Charteris’ letter also paints an extraordinary scene of Whitlam calling Buckingham Palace to beg for his job back.

Charteris wrote of the call: “Mr Whitlam prefaced his remarks by saying that he was speaking as a ‘private citizen’... he should be re-commissioned as Prime Minister so that he could choose his own time to call an election.”

The constitutional crisis sparked by Kerr’s actions eased when Labour lost the subsequent general election.

Graham Smith, spokesperson for the pressure group Republic, said that the letters showed that the queen was aware of what was happening in Australia and knew the governor general was considering dismissing the prime minister.

He said that the letters also showed the palace giving advice to the governor general, including the suggestion that dismissing an elected prime minister was a viable option.

Smith said, “Whitlam still had the confidence of the house, he had recently been re-elected, yet the Governor General thought he could overrule the people and the constitution and dismiss the PM.

“Kerr wrote to the queen on many occasions and made it clear what he was thinking of doing. The queen fully engaged with that discussion and made no attempt to warn or advise Whitlam.”

Jenny Hocking, a historian and author, who has campaigned for the release of the letters, agreed that the queen did not emerge “unscathed” because she had been drawn into the governor general’s planning, including the possible use of his powers to sack the prime minister.
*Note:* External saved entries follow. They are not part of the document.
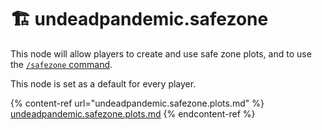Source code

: # 🏗 undeadpandemic.safezone

This node will allow players to create and use safe zone plots, and to use the [`/safezone` command](../../../commands/safezone/).

This node is set as a default for every player.

{% content-ref url="undeadpandemic.safezone.plots.md" %}
[undeadpandemic.safezone.plots.md](undeadpandemic.safezone.plots.md)
{% endcontent-ref %}
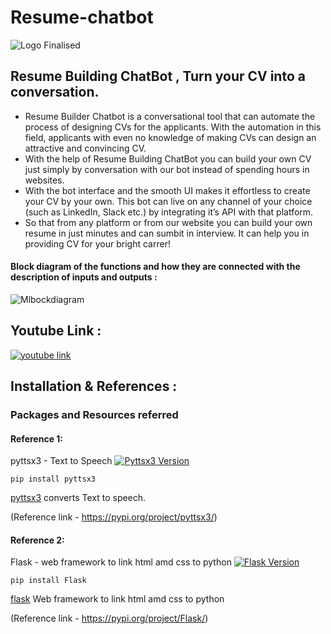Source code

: # Resume-chatbot
![Logo Finalised](https://user-images.githubusercontent.com/61200479/96333038-391f9d00-1085-11eb-9ed3-f53bc9849a4f.png)

## Resume Building ChatBot , Turn your CV into a conversation.

- Resume Builder Chatbot is a conversational tool that can automate the process of designing CVs for the applicants.
With the automation in this field, applicants with even no knowledge of making CVs can design an attractive and convincing CV.
- With the help of Resume Building ChatBot you can build your own CV just simply by conversation with our bot instead of 
spending hours in websites. 
- With the bot interface and the smooth UI makes it effortless to create your CV by your own.
This bot can live on any channel of your choice (such as LinkedIn, Slack etc.) by integrating it’s API with that platform.
- So that from any platform or from our website you can build your own resume in just minutes and can sumbit in interview.
It can help you in providing CV for your bright carrer!


#### Block diagram of the functions and how they are connected with the description of inputs and outputs :


![Mlbockdiagram](https://user-images.githubusercontent.com/61200479/96399526-2a072f00-11ec-11eb-9578-e0f071187727.JPG)

## Youtube Link :

[![youtube link](https://img.youtube.com/vi/rrEReAhI54Q/0.jpg)](https://www.youtube.com/watch?v=rrEReAhI54Q)
 
## Installation & References : 

### Packages and Resources referred
#### Reference 1:
pyttsx3 - Text to Speech 
[![Pyttsx3 Version](https://img.shields.io/badge/pyttsx3-2.90-green)](https://pypi.org/project/pyttsx3/)
	
	pip install pyttsx3
[pyttsx3](https://pypi.org/project/pyttsx3/) converts Text to speech.

(Reference link - https://pypi.org/project/pyttsx3/)

#### Reference 2:
Flask - web framework to link html amd css to python
[![Flask Version](https://img.shields.io/badge/flask-1.1.2-blue)](https://pypi.org/project/Flask/)

	pip install Flask
[flask](https://pypi.org/project/Flask/) Web framework to link html amd css to python

(Reference link - https://pypi.org/project/Flask/)




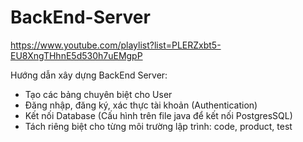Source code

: # BackEnd-Server
https://www.youtube.com/playlist?list=PLERZxbt5-EU8XngTHhnE5d530h7uEMgpP

Hướng dẫn xây dựng BackEnd Server:
- Tạo các bảng chuyên biệt cho User
- Đăng nhập, đăng ký, xác thực tài khoản (Authentication)
- Kết nối Database (Cấu hình trên file java để kết nối PostgresSQL)
- Tách riêng biệt cho từng môi trường lập trình: code, product, test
Charteris wrote that the letters had been “laid out” for the queen in late 1975, shortly before Whitlam was sacked.

“In doing so the Queen breached the central tenet of a constitutional monarchy, that the monarch is politically neutral and must play no role in political matters. The damage this has done to the Queen, to Kerr, and the monarchy is incalculable,” Hocking told U.K. newspaper The Times.

The palace chose to characterize the letters as vindication of the monarch’s impartiality, saying, “At Her Majesty’s Coronation on 2 June 1953, the queen swore an oath to govern the Peoples of Australia ‘according to their respective laws and customs.’ Throughout her reign, Her Majesty has consistently demonstrated this support for Australia, the primacy of the Australian constitution and the independence of the Australian people, which the release of these letters reflects.

“While the Royal Household believes in the longstanding convention that all conversations between prime ministers, governor generals, and the queen are private, the release of the letters by the National Archives Australia confirms that neither Her Majesty nor the royal household had any part to play in Kerr’s decision to dismiss Whitlam.”